Every 10 years, the United States redraws the lines that decide legislative districts at the federal and state levels.
In the federal government, each state has two senators, but the 435 House of Representatives seats are divided among the states based on their population. That means the census, which happens every 10 years in years ending in "0," plays a big role.
The maximum number of representatives in the U.S. House has been fixed at 435 since 1929. Thus, states that gain population faster than others will gain additional representatives in the House, and those whose populations grow less quickly or decline will lose representatives.
In the last century, states in the South and West generally have gained seats at the expense of the North and East.
After the 2020 census, five states gained one House seat (Colorado, Florida, Montana, North Carolina, Oregon) and Texas gained two. Seven states lost a House seat (California, Illinois, Michigan, New York, Ohio, Pennsylvania and West Virginia).
In addition to the representation in Congress, gaining seats also gives states more sway in the Electoral College, which determines the president every four years. The total number of a state's representatives plus two, for its two senators, equals a state's total electoral vote. The exception is the District of Columbia, which, while it does not have a voting House member, gets the same number of electoral votes (three) as the least populous state, in accordance with the 23rd Amendment to the U.S. Constitution.
Once each state knows how many representatives to the U.S. House it will have, those with more than one must draw congressional district lines.
"The principle is one-person-one-vote," says Kyle Kondik, who analyzes U.S. House politics for the University of Virginia Center for Politics. "If you live in one district and I live in another district," Kondik explains, "they should have relatively the same population so our votes have the same power."
Historically, state officials frequently tried to draw maps that might favor their own party. President James Madison was the target of an unsuccessful attempt to redraw lines to cost him his seat in Congress. Redrawing lines to benefit one party is called "gerrymandering" after early practitioner Elbridge Gerry, who, in a twist, became Madison's vice president.

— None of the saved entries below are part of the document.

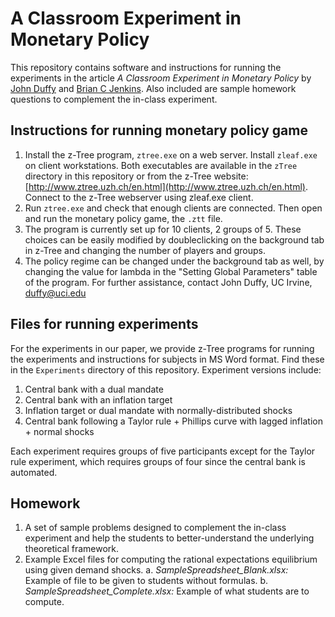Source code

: # A Classroom Experiment in Monetary Policy


This repository contains software and instructions for running the experiments in the article *A Classroom Experiment in Monetary Policy* by [John Duffy](https://www.socsci.uci.edu/~duffy/) and [Brian C Jenkins](http://www.briancjenkins.com/). Also included are sample homework questions to complement the in-class experiment.



## Instructions for running monetary policy game

1. Install the  z-Tree program, `ztree.exe` on a web server. Install `zleaf.exe` on client workstations. Both executables are available in the `zTree` directory in this repository or from the z-Tree website: [http://www.ztree.uzh.ch/en.html](http://www.ztree.uzh.ch/en.html). Connect to the z-Tree webserver using zleaf.exe client.
2. Run `ztree.exe` and check that enough clients are connected. Then open and run the monetary policy game, the `.ztt` file.
3. The program is currently set up for 10 clients, 2 groups of 5. These choices can be easily modified by doubleclicking on the background tab in  z-Tree and changing the number of players and groups.
4. The policy regime can be changed under the background tab as well, by changing the value for lambda in the "Setting Global Parameters" table of the program.
For further assistance, contact John Duffy, UC Irvine, [duffy@uci.edu](mailto:duffy@uci.edu)

## Files for running experiments

For the experiments in our paper, we provide z-Tree programs for running the experiments and instructions for subjects in MS Word format. Find these in the `Experiments` directory of this repository. Experiment versions include:

1. Central bank with a dual mandate 
2. Central bank with an inflation target
3. Inflation target or dual mandate with normally-distributed shocks
4. Central bank following a Taylor rule + Phillips curve with lagged inflation + normal shocks

Each experiment requires groups of five participants except for the Taylor rule experiment, which requires groups of four since the central bank is automated.

## Homework

1. A set of sample problems designed to complement the in-class experiment and help the students to better-understand the underlying theoretical framework.
2. Example Excel files for computing the rational expectations equilibrium using given demand shocks.
   a. *SampleSpreadsheet_Blank.xlsx:* Example of file to be given to students without formulas.
   b. *SampleSpreadsheet_Complete.xlsx:* Example of what students are to compute.
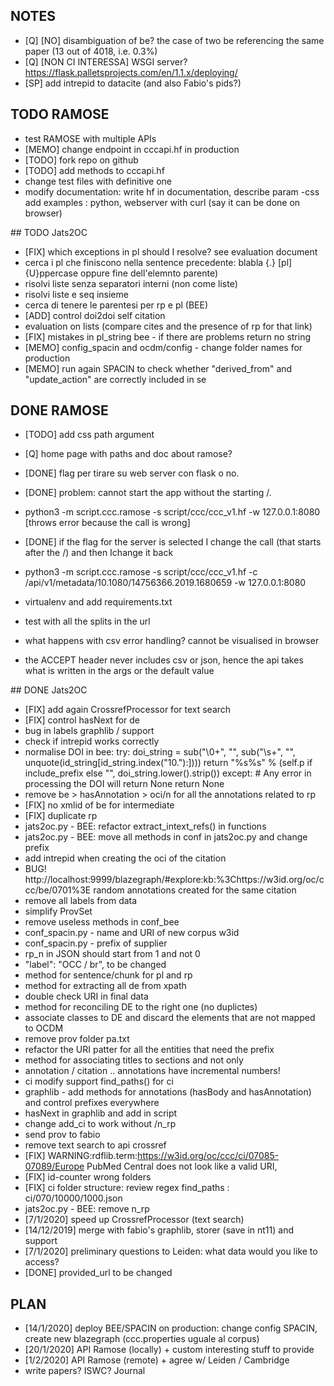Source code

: ## NOTES
 * [Q] [NO] disambiguation of be? the case of two be referencing the same paper (13 out of 4018, i.e. 0.3%)
 * [Q] [NON CI INTERESSA] WSGI server? https://flask.palletsprojects.com/en/1.1.x/deploying/
 * [SP] add intrepid to datacite (and also Fabio's pids?)

## TODO RAMOSE

 * test RAMOSE with multiple APIs
 * [MEMO] change endpoint in cccapi.hf in production
 * [TODO] fork repo on github
 * [TODO] add methods to cccapi.hf
 * change test files with definitive one
 * modify documentation: write hf in documentation, describe param -css add examples : python, webserver with curl (say it can be done on browser)

## TODO Jats2OC

 * [FIX] which exceptions in pl should I resolve? see evaluation document
  * cerca i pl che finiscono nella sentence precedente: blabla {.} [pl] {U}ppercase oppure fine dell'elemnto parente)
  * risolvi liste senza separatori interni (non come liste)
  * risolvi liste e seq insieme
  * cerca di tenere le parentesi per rp e pl (BEE)
 * [ADD] control doi2doi self citation
 * evaluation on lists (compare cites and the presence of rp for that link)
 * [FIX] mistakes in pl_string bee - if there are problems return no string
 * [MEMO] config_spacin and ocdm/config - change folder names for production
 * [MEMO] run again SPACIN to check whether "derived_from" and "update_action" are correctly included in se

## DONE RAMOSE

 * [TODO] add css path argument
 * [Q] home page with paths and doc about ramose?
 * [DONE] flag per tirare su web server con flask o no.
 * [DONE] problem: cannot start the app without the starting /.  
  * python3 -m script.ccc.ramose -s script/ccc/ccc_v1.hf -w 127.0.0.1:8080 [throws error because the call is wrong]
 * [DONE] if the flag for the server is selected I change the call (that starts after the /) and then Ichange it back
  * python3 -m script.ccc.ramose -s script/ccc/ccc_v1.hf -c /api/v1/metadata/10.1080/14756366.2019.1680659 -w 127.0.0.1:8080

 * virtualenv and add requirements.txt
 * test with all the splits in the url
 * what happens with csv error handling? cannot be visualised in browser
 * the ACCEPT header never includes csv or json, hence the api takes what is written in the args or the default value

## DONE Jats2OC

 * [FIX] add again CrossrefProcessor for text search
 * [FIX] control hasNext for de
 * bug in labels graphlib / support
 * check if intrepid works correctly
 * normalise DOI in bee:
  try:
      doi_string = sub("\0+", "", sub("\s+", "", unquote(id_string[id_string.index("10."):])))
      return "%s%s" % (self.p if include_prefix else "", doi_string.lower().strip())
  except:  # Any error in processing the DOI will return None
      return None
 * remove be > hasAnnotation > oci/n for all the annotations related to rp
 * [FIX] no xmlid of be for intermediate
 * [FIX] duplicate rp
 * jats2oc.py - BEE: refactor extract_intext_refs() in functions
 * jats2oc.py - BEE: move all methods in conf in jats2oc.py and change prefix
 * add intrepid when creating the oci of the citation
 * BUG! http://localhost:9999/blazegraph/#explore:kb:%3Chttps://w3id.org/oc/ccc/be/0701%3E random annotations created for the same citation
 * remove all labels from data
 * simplify ProvSet
 * remove useless methods in conf_bee
 * conf_spacin.py - name and URI of new corpus w3id
 * conf_spacin.py - prefix of supplier
 * rp_n in JSON should start from 1 and not 0
 * "label": "OCC / br", to be changed
 * method for sentence/chunk for pl and rp
 * method for extracting all de from xpath
 * double check URI in final data
 * method for reconciling DE to the right one (no duplictes)
 * associate classes to DE and discard the elements that are not mapped to OCDM
 * remove prov folder pa.txt
 * refactor the URI patter for all the entities that need the prefix
 * method for associating titles to sections and not only  
 * annotation / citation .. annotations have incremental numbers!
 * ci modify support find_paths() for ci
 * graphlib - add methods for annotations (hasBody and hasAnnotation) and control prefixes everywhere
 * hasNext in graphlib and add in script
 * change add_ci to work without /n_rp
 * send prov to fabio
 * remove text search to api crossref
 * [FIX] WARNING:rdflib.term:https://w3id.org/oc/ccc/ci/07085-07089/Europe PubMed Central does not look like a valid URI,
 * [FIX] id-counter wrong folders
 * [FIX] ci folder structure: review regex find_paths : ci/070/10000/1000.json
 * jats2oc.py - BEE: remove n_rp
 * [7/1/2020] speed up CrossrefProcessor (text search)
 * [14/12/2019] merge with fabio's graphlib, storer (save in nt11) and support
 * [7/1/2020] preliminary questions to Leiden: what data would you like to access?
 * [DONE] provided_url to be changed

## PLAN


* [14/1/2020] deploy BEE/SPACIN on production: change config SPACIN, create new blazegraph (ccc.properties uguale al corpus)
* [20/1/2020] API Ramose (locally) + custom interesting stuff to provide
* [1/2/2020] API Ramose (remote) + agree w/ Leiden / Cambridge
* write papers? ISWC? Journal
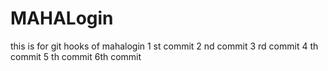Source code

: # MAHALogin
this is for git hooks  of mahalogin
1 st commit
2 nd commit
3 rd commit
4 th commit
5 th commit
6th commit

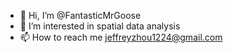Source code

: - 👋 Hi, I’m @FantasticMrGoose
- 👀 I’m interested in spatial data analysis 
- 📫 How to reach me jeffreyzhou1224@gmail.com

<!---
FantasticMrGoose/FantasticMrGoose is a ✨ special ✨ repository because its `README.md` (this file) appears on your GitHub profile.
You can click the Preview link to take a look at your changes.
--->
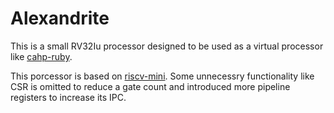 # Alexandrite
This is a small RV32Iu processor designed to be used as a virtual processor like [cahp-ruby](https://github.com/virtualsecureplatform/cahp-ruby).

This porcessor is based on [riscv-mini](https://github.com/ucb-bar/riscv-mini). Some unnecessry functionality like CSR is omitted to reduce a gate count and introduced more pipeline registers to increase its IPC.
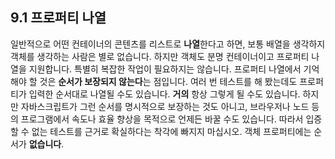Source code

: ## 9.1 프로퍼티 나열
일반적으로 어떤 컨테이너의 콘텐츠를 리스트로 <b>나열</b>한다고 하면, 보통 배열을 생각하지 객체를 생각하는 사람은 별로 없습니다. 하지만 객체도 분명 컨테이너이고 프로퍼티 나열을 지원합니다. 특별히 복잡한 작업이 필요하지는 않습니다.
프로퍼티 나열에서 기억해야 할 것은 <b>순서가 보장되지 않는다</b>는 점입니다. 여러 번 테스트를 해 봤는데도 프로퍼티가 입력한 순서대로 나열될 수도 있습니다. <b>거의</b> 항상 그렇게 될 수도 있습니다. 하지만 자바스크립트가 그런 순서를 명시적으로 보장하는 것도 아니고, 브라우저나 노드 등의 프로그램에서 속도나 효율 향상을 목적으로 언제든 바꿀 수도 있습니다. 따라서 입증할 수 없는 테스트를 근거로 확실하다는 착각에 빠지지 마십시오. 객체 프로퍼티에는 순서가 <b>없습니다</b>.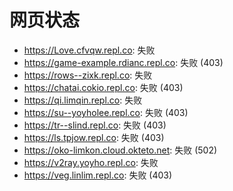 # 网页状态
- https://Love.cfvqw.repl.co: 失败
- https://game-example.rdianc.repl.co: 失败 (403)
- https://rows--zixk.repl.co: 失败
- https://chatai.cokio.repl.co: 失败 (403)
- https://qi.limqin.repl.co: 失败
- https://su--yoyholee.repl.co: 失败 (403)
- https://tr--slind.repl.co: 失败 (403)
- https://ls.tpjow.repl.co: 失败 (403)
- https://oko-limkon.cloud.okteto.net: 失败 (502)
- https://v2ray.yoyho.repl.co: 失败
- https://veg.linlim.repl.co: 失败 (403)
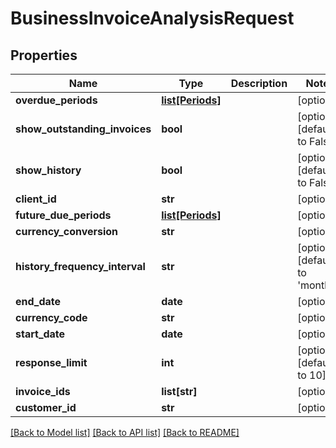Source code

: # BusinessInvoiceAnalysisRequest

## Properties
Name | Type | Description | Notes
------------ | ------------- | ------------- | -------------
**overdue_periods** | [**list[Periods]**](Periods.md) |  | [optional] 
**show_outstanding_invoices** | **bool** |  | [optional] [default to False]
**show_history** | **bool** |  | [optional] [default to False]
**client_id** | **str** |  | [optional] 
**future_due_periods** | [**list[Periods]**](Periods.md) |  | [optional] 
**currency_conversion** | **str** |  | [optional] 
**history_frequency_interval** | **str** |  | [optional] [default to 'month']
**end_date** | **date** |  | [optional] 
**currency_code** | **str** |  | [optional] 
**start_date** | **date** |  | [optional] 
**response_limit** | **int** |  | [optional] [default to 10]
**invoice_ids** | **list[str]** |  | [optional] 
**customer_id** | **str** |  | [optional] 

[[Back to Model list]](../README.md#documentation-for-models) [[Back to API list]](../README.md#documentation-for-api-endpoints) [[Back to README]](../README.md)


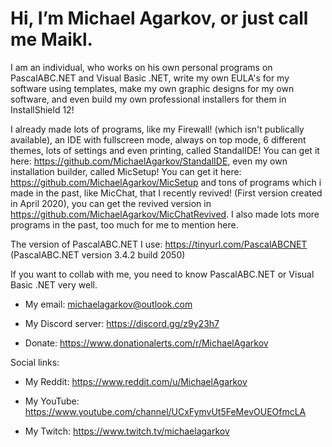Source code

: # Hi, I’m **Michael Agarkov**, or just call me Maikl.

I am an individual, who works on his own personal programs on PascalABC.NET and Visual Basic .NET,
write my own EULA's for my software using templates,
make my own graphic designs for my own software,
and even build my own professional installers for them in InstallShield 12!

I already made lots of programs, like my Firewall! (which isn't publically available),
an IDE with fullscreen mode, always on top mode, 6 different themes, lots of settings and even printing, called StandalIDE! You can get it here: https://github.com/MichaelAgarkov/StandalIDE,
even my own installation builder, called MicSetup! You can get it here: https://github.com/MichaelAgarkov/MicSetup
and tons of programs which i made in the past, like MicChat, that I recently revived! (First version created in April 2020), you can get the revived version in https://github.com/MichaelAgarkov/MicChatRevived. I also made lots more programs in the past, too much for me to mention here.

The version of PascalABC.NET I use: https://tinyurl.com/PascalABCNET (PascalABC.NET version 3.4.2 build 2050)

If you want to collab with me, you need to know PascalABC.NET or Visual Basic .NET very well.

- My email: michaelagarkov@outlook.com

- My Discord server: https://discord.gg/z9y23h7

- Donate: https://www.donationalerts.com/r/MichaelAgarkov


Social links:

- My Reddit: https://www.reddit.com/u/MichaelAgarkov

- My YouTube: https://www.youtube.com/channel/UCxFymvUt5FeMevOUEOfmcLA

- My Twitch: https://www.twitch.tv/michaelagarkov
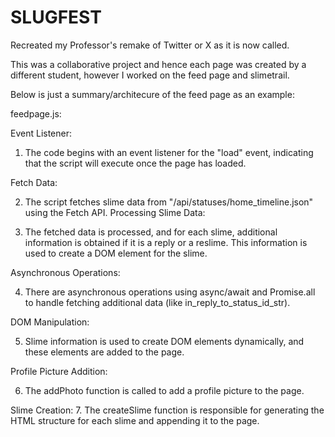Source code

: # SLUGFEST

Recreated my Professor's remake of Twitter or X as it is now called.

This was a collaborative project and hence each page was created by a different student, however I worked on the feed page and slimetrail.

Below is just a summary/architecure of the feed page as an example:

feedpage.js:

Event Listener:

1. The code begins with an event listener for the "load" event, indicating that the script will execute once the page has loaded.
   
Fetch Data:

2. The script fetches slime data from "/api/statuses/home_timeline.json" using the Fetch API.
Processing Slime Data:

3. The fetched data is processed, and for each slime, additional information is obtained if it is a reply or a reslime. 
This information is used to create a DOM element for the slime.

Asynchronous Operations:

4. There are asynchronous operations using async/await and Promise.all to handle fetching additional data (like in_reply_to_status_id_str).
   
DOM Manipulation:

5. Slime information is used to create DOM elements dynamically, and these elements are added to the page.
   
Profile Picture Addition:

6. The addPhoto function is called to add a profile picture to the page.

Slime Creation:
7. The createSlime function is responsible for generating the HTML structure for each slime and appending it to the page.

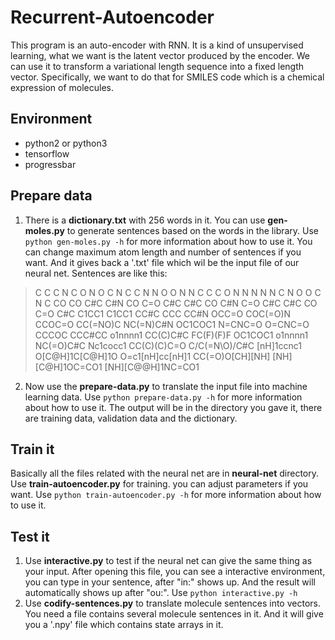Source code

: Recurrent-Autoencoder
=====================
This program is an auto-encoder with RNN. It is a kind of unsupervised learning, what we want is the latent vector produced by the encoder. We can use it to transform a variational length sequence into a fixed length vector. Specifically, we want to do that for SMILES code which is a chemical expression of molecules.

Environment
-----------
* python2 or python3
* tensorflow
* progressbar

Prepare data
-------------
1. There is a __dictionary.txt__ with 256 words in it. You can use __gen-moles.py__ to generate sentences based on the words in the library. Use `python gen-moles.py -h` for more information about how to use it. You can change maximum atom length and number of sentences if you want. And it gives back a '.txt' file which wil be the input file of our neural net.
Sentences are like this:
> C C C N C O N O C N C C N N O O N N C C C O N N N N N C N O O C N C CO CO C#C C#N CO C=O C#C C#C CO C#N C=O C#C C#C CO C=O C#C C1CC1 C1CC1 CC#C CCC CC#N OCC=O COC(=O)N CCOC=O CC(=NO)C NC(=N)C#N OC1COC1 N=CNC=O O=CNC=O CCCOC CCC#CC o1nnnn1 CC(C)C#C FC(F)(F)F OC1COC1 o1nnnn1 NC(=O)C#C Nc1cocc1 CC(C)(C)C=O C/C(=N\O)/C#C [nH]1ccnc1 O[C@H]1C[C@H]1O O=c1[nH]cc[nH]1 CC(=O)O[CH][NH] [NH][C@H]1OC=CO1 [NH][C@@H]1NC=CO1
2. Now use the __prepare-data.py__ to translate the input file into machine learning data. Use `python prepare-data.py -h` for more information about how to use it. The output will be in the directory you gave it, there are training data, validation data and the dictionary.

Train it
--------
Basically all the files related with the neural net are in __neural-net__ directory. Use __train-autoencoder.py__ for training. you can adjust parameters if you want. Use `python train-autoencoder.py -h` for more information about how to use it.

Test it
-------
1. Use __interactive.py__ to test if the neural net can give the same thing as your input. After opening this file, you can see a interactive environment, you can type in your sentence, after "in:" shows up. And the result will automatically shows up after "ou:". Use `python interactive.py -h`
2. Use __codify-sentences.py__ to translate molecule sentences into vectors. You need a file contains several molecule sentences in it. And it will give you a '.npy' file which contains state arrays in it.
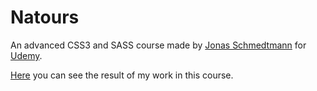 # Natours

An advanced CSS3 and SASS course made by [Jonas Schmedtmann][1] for [Udemy][2].

[Here][3] you can see the result of my work in this course.

[1]: https://github.com/jonasschmedtmann
[2]: https://www.udemy.com/advanced-css-and-sass/
[3]: https://braisc.github.io/Natours/

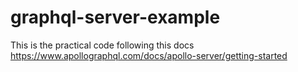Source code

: # graphql-server-example
This is the practical code following this docs 
https://www.apollographql.com/docs/apollo-server/getting-started
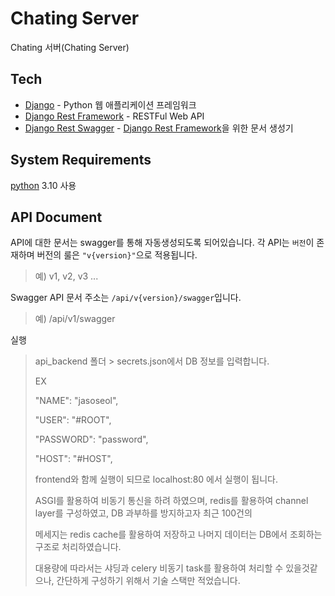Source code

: # Chating Server
Chating 서버(Chating Server)

## Tech
* [Django] - Python 웹 애플리케이션 프레임워크
* [Django Rest Framework] - RESTFul Web API
* [Django Rest Swagger] - [Django Rest Framework]을 위한 문서 생성기

## System Requirements
[python] 3.10 사용

## API Document

API에 대한 문서는 swagger를 통해 자동생성되도록 되어있습니다.
각 API는 `버전`이 존재하며 버전의 룰은 `"v{version}"`으로 적용됩니다.
> 예) v1, v2, v3 ...

Swagger API 문서 주소는 `/api/v{version}/swagger`입니다.
> 예) /api/v1/swagger


실행
> api_backend 폴더 > secrets.json에서 DB 정보를 입력합니다.
> 
> EX
> 
> "NAME": "jasoseol",
> 
> "USER": "#ROOT",
> 
> "PASSWORD": "password",
> 
> "HOST": "#HOST",
> 
> 
> frontend와 함께 실행이 되므로 localhost:80 에서 실행이 됩니다.
> 
> ASGI를 활용하여 비동기 통신을 하려 하였으며, redis를 활용하여 channel layer를 구성하였고, DB 과부하를 방지하고자 최근 100건의 
> 
> 메세지는 redis cache를 활용하여 저장하고 나머지 데이터는 DB에서 조회하는 구조로 처리하였습니다.
> 
> 대용량에 따라서는 샤딩과 celery 비동기 task를 활용하여 처리할 수 있을것같으나, 간단하게 구성하기 위해서 기술 스택만 적었습니다.

[//]: # (These are reference links used in the body of this note and get stripped out when the markdown processor does its job. There is no need to format nicely because it shouldn't be seen. Thanks SO - http://stackoverflow.com/questions/4823468/store-comments-in-markdown-syntax)

   [fount logo]: <https://fount.co/wp-content/uploads/2017/07/fount-ci@2x.png>
   [python]: <https://www.python.org/>
   [Django]: <https://www.djangoproject.com/>
   [Django Rest Framework]: <http://www.django-rest-framework.org/>
   [Django Rest Swagger]: <https://django-rest-swagger.readthedocs.io>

After decades of not worrying about whether districts are even in size, Kondik said, the U.S. Supreme Court made a series of decisions in the 1960s that dictated that the population of districts should be relatively equal.
If a state legislature and its governor disagree about how to draw districts, the courts settle the dispute.
Some states try to avoid gerrymandering by using independent commissions to draw the lines instead of elected officials.
Still, agreeing on redistricting priorities can be difficult. Should lines be drawn to make as many districts as possible competitive between the two major political parties? Should the districts protect voters' ability to elect people from underrepresented groups? Or should districts follow logical city and town boundaries and be compact instead of carved into odd configurations, sometimes for political reasons?
"Redistricting is challenging because reasonable people can disagree about what the goal should be," Kondik says.